Records for processing:
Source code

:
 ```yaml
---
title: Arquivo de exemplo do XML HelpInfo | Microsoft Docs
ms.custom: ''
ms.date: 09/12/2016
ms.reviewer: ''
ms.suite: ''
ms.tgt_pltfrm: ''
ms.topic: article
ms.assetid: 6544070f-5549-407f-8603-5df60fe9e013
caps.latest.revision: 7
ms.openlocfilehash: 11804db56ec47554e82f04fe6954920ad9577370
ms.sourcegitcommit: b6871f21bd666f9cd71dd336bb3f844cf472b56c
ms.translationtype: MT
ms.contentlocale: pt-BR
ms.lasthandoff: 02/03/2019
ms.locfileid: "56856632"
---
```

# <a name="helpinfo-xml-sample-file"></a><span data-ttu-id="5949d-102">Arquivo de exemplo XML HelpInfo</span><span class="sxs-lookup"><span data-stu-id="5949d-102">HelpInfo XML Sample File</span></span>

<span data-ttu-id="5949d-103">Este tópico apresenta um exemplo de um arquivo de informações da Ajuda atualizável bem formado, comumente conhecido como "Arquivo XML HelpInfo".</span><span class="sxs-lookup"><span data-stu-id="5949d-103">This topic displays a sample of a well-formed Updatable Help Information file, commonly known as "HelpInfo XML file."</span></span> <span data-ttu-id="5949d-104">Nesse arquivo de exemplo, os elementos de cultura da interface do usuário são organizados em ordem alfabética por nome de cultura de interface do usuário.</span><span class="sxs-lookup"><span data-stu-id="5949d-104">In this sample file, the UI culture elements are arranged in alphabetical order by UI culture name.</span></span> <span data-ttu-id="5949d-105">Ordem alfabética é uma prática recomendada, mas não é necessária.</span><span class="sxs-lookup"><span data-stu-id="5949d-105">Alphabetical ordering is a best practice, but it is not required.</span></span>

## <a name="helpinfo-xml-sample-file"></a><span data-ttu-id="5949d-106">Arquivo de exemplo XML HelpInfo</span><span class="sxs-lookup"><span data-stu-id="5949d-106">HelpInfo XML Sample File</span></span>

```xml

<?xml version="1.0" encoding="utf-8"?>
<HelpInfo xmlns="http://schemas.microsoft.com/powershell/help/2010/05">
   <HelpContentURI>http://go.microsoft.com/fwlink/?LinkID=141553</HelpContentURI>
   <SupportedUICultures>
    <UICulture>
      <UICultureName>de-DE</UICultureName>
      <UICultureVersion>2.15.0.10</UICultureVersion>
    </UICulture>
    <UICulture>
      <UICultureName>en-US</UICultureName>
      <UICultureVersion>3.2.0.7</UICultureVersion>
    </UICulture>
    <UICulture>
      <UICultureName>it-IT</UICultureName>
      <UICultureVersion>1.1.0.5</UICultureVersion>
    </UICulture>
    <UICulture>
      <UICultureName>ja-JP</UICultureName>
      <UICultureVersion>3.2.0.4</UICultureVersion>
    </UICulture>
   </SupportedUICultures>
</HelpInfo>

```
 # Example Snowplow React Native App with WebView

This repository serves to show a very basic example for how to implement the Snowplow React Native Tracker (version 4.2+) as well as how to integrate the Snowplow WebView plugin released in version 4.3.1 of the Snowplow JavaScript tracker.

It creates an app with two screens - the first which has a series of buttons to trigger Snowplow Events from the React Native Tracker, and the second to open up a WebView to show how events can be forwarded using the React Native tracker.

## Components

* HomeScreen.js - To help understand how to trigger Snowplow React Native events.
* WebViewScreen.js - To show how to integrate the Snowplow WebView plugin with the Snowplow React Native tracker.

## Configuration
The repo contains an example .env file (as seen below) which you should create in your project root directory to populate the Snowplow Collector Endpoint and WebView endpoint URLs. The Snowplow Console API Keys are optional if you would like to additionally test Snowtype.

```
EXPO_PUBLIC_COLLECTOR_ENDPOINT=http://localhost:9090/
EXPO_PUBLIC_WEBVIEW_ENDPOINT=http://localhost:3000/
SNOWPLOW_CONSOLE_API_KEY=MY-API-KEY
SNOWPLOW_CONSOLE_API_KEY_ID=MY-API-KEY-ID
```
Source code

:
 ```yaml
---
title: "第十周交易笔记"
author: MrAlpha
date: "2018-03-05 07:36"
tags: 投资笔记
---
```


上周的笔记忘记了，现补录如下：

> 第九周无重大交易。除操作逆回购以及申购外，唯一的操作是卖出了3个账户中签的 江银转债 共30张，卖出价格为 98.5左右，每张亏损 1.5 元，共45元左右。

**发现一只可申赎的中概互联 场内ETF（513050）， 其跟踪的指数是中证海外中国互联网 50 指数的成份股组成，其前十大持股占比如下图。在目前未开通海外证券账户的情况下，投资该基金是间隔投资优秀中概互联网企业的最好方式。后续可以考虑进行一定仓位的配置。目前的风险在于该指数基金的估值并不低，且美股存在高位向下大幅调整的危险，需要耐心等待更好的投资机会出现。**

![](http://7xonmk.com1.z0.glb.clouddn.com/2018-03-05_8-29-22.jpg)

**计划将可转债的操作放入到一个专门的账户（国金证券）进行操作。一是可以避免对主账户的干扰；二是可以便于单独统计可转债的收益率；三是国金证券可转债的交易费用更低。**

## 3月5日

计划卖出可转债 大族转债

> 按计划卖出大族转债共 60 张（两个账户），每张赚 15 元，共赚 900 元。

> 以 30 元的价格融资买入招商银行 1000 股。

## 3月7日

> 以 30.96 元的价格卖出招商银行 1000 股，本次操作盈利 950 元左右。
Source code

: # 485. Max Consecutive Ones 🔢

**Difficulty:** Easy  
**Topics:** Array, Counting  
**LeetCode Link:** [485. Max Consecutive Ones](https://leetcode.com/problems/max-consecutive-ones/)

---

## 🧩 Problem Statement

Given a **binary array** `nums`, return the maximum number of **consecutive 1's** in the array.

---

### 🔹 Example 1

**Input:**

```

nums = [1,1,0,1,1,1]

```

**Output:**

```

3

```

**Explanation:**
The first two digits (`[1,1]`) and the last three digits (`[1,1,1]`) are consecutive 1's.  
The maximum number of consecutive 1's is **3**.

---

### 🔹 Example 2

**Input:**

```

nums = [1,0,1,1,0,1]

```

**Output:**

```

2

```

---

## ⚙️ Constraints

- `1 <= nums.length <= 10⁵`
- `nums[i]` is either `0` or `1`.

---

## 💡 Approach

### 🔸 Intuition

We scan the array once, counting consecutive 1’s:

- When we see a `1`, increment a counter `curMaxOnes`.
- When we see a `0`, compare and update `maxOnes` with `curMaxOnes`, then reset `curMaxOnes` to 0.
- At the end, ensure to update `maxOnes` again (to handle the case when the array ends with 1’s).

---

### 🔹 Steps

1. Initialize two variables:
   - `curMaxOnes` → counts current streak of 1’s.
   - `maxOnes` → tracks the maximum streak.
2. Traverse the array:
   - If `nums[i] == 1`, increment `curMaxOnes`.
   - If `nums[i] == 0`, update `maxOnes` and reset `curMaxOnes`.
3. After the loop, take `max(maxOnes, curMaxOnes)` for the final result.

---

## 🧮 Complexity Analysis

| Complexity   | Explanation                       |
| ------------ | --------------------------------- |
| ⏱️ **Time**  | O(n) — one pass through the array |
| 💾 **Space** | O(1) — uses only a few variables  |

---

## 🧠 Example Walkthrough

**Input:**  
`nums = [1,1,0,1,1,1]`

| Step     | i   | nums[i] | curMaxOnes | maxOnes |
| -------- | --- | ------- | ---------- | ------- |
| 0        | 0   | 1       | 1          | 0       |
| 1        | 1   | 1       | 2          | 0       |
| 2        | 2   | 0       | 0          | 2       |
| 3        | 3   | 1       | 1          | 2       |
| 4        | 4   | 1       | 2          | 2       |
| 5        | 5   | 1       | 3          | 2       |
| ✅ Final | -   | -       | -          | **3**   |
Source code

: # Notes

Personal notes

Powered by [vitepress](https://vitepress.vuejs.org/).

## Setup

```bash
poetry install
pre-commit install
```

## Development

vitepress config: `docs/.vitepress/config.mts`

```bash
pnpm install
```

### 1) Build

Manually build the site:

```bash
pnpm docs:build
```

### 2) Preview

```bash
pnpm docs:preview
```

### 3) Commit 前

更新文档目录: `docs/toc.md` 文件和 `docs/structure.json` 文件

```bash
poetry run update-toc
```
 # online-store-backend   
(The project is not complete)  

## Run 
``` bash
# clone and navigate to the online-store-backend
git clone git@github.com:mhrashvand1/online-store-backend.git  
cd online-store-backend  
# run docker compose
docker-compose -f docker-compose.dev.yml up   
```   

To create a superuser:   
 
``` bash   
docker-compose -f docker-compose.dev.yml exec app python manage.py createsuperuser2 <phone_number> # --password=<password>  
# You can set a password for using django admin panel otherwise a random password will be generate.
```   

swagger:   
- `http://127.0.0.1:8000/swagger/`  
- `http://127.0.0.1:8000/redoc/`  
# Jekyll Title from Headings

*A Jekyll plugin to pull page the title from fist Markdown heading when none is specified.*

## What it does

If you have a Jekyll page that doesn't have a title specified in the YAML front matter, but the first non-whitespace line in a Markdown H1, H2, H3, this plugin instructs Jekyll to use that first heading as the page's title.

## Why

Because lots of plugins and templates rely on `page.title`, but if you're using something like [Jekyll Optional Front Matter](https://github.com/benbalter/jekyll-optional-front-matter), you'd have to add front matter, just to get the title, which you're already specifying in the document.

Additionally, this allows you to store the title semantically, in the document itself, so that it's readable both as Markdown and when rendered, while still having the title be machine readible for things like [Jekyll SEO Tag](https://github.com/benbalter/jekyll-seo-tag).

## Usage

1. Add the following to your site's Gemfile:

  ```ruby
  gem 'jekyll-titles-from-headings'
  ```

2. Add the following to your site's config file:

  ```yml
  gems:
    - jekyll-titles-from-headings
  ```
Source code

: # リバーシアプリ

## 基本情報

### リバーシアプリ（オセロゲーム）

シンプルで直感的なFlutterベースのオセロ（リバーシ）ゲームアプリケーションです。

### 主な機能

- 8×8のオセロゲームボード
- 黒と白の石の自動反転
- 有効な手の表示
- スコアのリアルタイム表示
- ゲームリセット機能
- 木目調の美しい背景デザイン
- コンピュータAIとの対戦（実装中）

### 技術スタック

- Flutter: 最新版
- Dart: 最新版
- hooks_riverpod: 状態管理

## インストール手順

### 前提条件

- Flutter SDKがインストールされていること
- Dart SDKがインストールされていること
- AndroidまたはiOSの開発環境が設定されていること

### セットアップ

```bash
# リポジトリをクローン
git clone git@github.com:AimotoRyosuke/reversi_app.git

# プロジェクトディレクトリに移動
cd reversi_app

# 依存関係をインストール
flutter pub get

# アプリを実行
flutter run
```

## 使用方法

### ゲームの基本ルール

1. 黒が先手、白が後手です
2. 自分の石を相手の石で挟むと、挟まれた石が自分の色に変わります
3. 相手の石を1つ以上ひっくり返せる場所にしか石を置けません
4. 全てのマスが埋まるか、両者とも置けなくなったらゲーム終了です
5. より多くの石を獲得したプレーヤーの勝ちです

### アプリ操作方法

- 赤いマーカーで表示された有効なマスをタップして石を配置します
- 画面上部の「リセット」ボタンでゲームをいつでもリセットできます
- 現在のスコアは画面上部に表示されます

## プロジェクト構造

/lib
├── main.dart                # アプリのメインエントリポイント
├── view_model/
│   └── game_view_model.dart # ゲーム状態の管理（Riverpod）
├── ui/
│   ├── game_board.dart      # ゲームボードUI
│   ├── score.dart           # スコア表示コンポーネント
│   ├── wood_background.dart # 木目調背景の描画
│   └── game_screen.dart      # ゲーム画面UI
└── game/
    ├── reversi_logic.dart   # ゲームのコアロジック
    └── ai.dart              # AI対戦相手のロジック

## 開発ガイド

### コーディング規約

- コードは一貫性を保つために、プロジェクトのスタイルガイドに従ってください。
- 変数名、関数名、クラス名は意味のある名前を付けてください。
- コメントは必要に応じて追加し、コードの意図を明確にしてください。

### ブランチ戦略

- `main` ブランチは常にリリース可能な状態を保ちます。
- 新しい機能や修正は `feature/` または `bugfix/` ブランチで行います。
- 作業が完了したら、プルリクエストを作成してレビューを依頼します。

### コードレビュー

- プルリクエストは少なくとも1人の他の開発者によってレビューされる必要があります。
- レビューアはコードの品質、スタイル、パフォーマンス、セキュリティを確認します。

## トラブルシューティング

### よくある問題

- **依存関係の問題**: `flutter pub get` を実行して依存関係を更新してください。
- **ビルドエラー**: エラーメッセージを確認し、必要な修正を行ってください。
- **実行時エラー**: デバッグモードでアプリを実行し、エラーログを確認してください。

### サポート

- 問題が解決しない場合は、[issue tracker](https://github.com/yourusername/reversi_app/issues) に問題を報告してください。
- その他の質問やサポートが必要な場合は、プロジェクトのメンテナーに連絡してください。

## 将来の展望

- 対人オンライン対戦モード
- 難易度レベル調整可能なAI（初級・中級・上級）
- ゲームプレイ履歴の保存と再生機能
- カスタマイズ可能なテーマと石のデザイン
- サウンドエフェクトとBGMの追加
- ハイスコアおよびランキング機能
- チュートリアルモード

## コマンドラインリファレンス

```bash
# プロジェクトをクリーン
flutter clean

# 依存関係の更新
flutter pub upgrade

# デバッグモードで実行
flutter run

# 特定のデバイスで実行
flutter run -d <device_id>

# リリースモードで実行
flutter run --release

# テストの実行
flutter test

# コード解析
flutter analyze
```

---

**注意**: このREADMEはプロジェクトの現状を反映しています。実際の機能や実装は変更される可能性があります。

Task item:
Give back, unchanged, the run of lines in the listing above that begins at the line containing "1. Initialize two" and ends at the line containing "## 🧮 Complexity Analysis", both included.

The answer:
1. Initialize two variables:
   - `curMaxOnes` → counts current streak of 1’s.
   - `maxOnes` → tracks the maximum streak.
2. Traverse the array:
   - If `nums[i] == 1`, increment `curMaxOnes`.
   - If `nums[i] == 0`, update `maxOnes` and reset `curMaxOnes`.
3. After the loop, take `max(maxOnes, curMaxOnes)` for the final result.

---

## 🧮 Complexity Analysis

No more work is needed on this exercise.